---------- Available data ----------

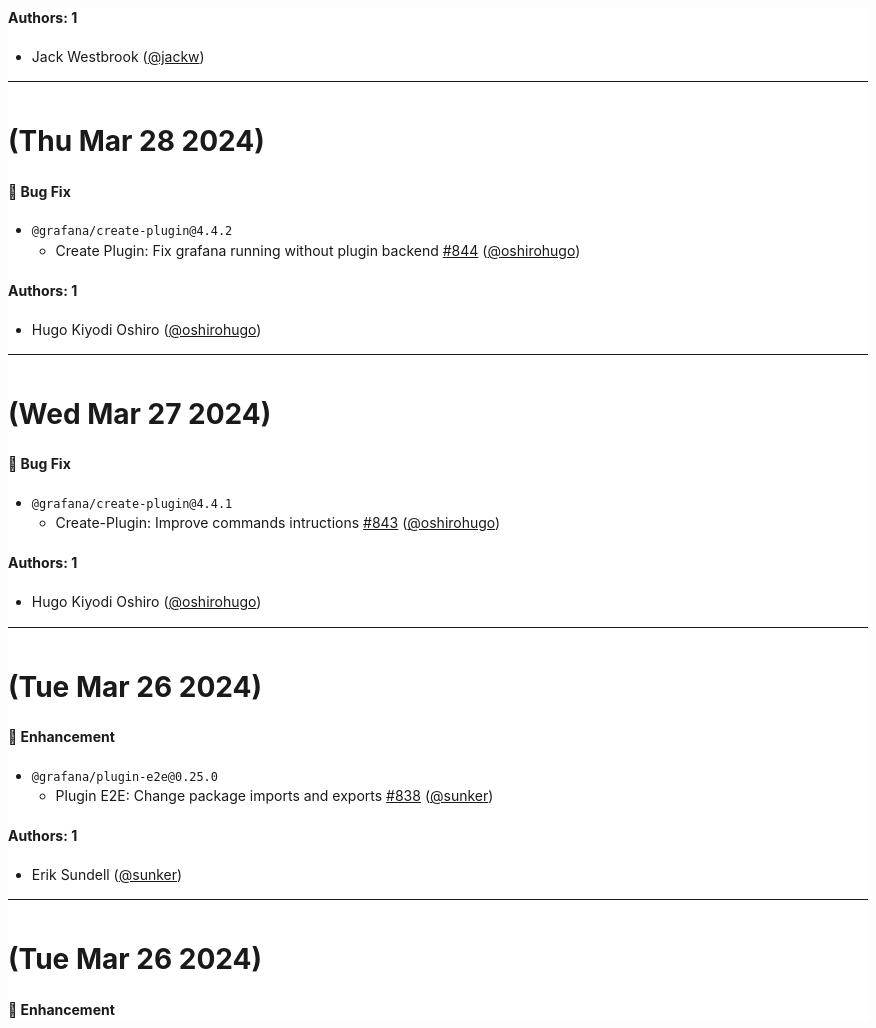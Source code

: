 #### Authors: 1

- Jack Westbrook ([@jackw](https://github.com/jackw))

---

# (Thu Mar 28 2024)

#### 🐛 Bug Fix

- `@grafana/create-plugin@4.4.2`
  - Create Plugin: Fix grafana running without plugin backend [#844](https://github.com/grafana/plugin-tools/pull/844) ([@oshirohugo](https://github.com/oshirohugo))

#### Authors: 1

- Hugo Kiyodi Oshiro ([@oshirohugo](https://github.com/oshirohugo))

---

# (Wed Mar 27 2024)

#### 🐛 Bug Fix

- `@grafana/create-plugin@4.4.1`
  - Create-Plugin: Improve commands intructions [#843](https://github.com/grafana/plugin-tools/pull/843) ([@oshirohugo](https://github.com/oshirohugo))

#### Authors: 1

- Hugo Kiyodi Oshiro ([@oshirohugo](https://github.com/oshirohugo))

---

# (Tue Mar 26 2024)

#### 🚀 Enhancement

- `@grafana/plugin-e2e@0.25.0`
  - Plugin E2E: Change package imports and exports [#838](https://github.com/grafana/plugin-tools/pull/838) ([@sunker](https://github.com/sunker))

#### Authors: 1

- Erik Sundell ([@sunker](https://github.com/sunker))

---

# (Tue Mar 26 2024)

#### 🚀 Enhancement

----------

The response should consist of the entries above, given again exactly and free of pictures.

Source code

: #### Authors: 1

- Jack Westbrook ([@jackw](https://github.com/jackw))

---

# (Thu Mar 28 2024)

#### 🐛 Bug Fix

- `@grafana/create-plugin@4.4.2`
  - Create Plugin: Fix grafana running without plugin backend [#844](https://github.com/grafana/plugin-tools/pull/844) ([@oshirohugo](https://github.com/oshirohugo))

#### Authors: 1

- Hugo Kiyodi Oshiro ([@oshirohugo](https://github.com/oshirohugo))

---

# (Wed Mar 27 2024)

#### 🐛 Bug Fix

- `@grafana/create-plugin@4.4.1`
  - Create-Plugin: Improve commands intructions [#843](https://github.com/grafana/plugin-tools/pull/843) ([@oshirohugo](https://github.com/oshirohugo))

#### Authors: 1

- Hugo Kiyodi Oshiro ([@oshirohugo](https://github.com/oshirohugo))

---

# (Tue Mar 26 2024)

#### 🚀 Enhancement

- `@grafana/plugin-e2e@0.25.0`
  - Plugin E2E: Change package imports and exports [#838](https://github.com/grafana/plugin-tools/pull/838) ([@sunker](https://github.com/sunker))

#### Authors: 1

- Erik Sundell ([@sunker](https://github.com/sunker))

---

# (Tue Mar 26 2024)

#### 🚀 Enhancement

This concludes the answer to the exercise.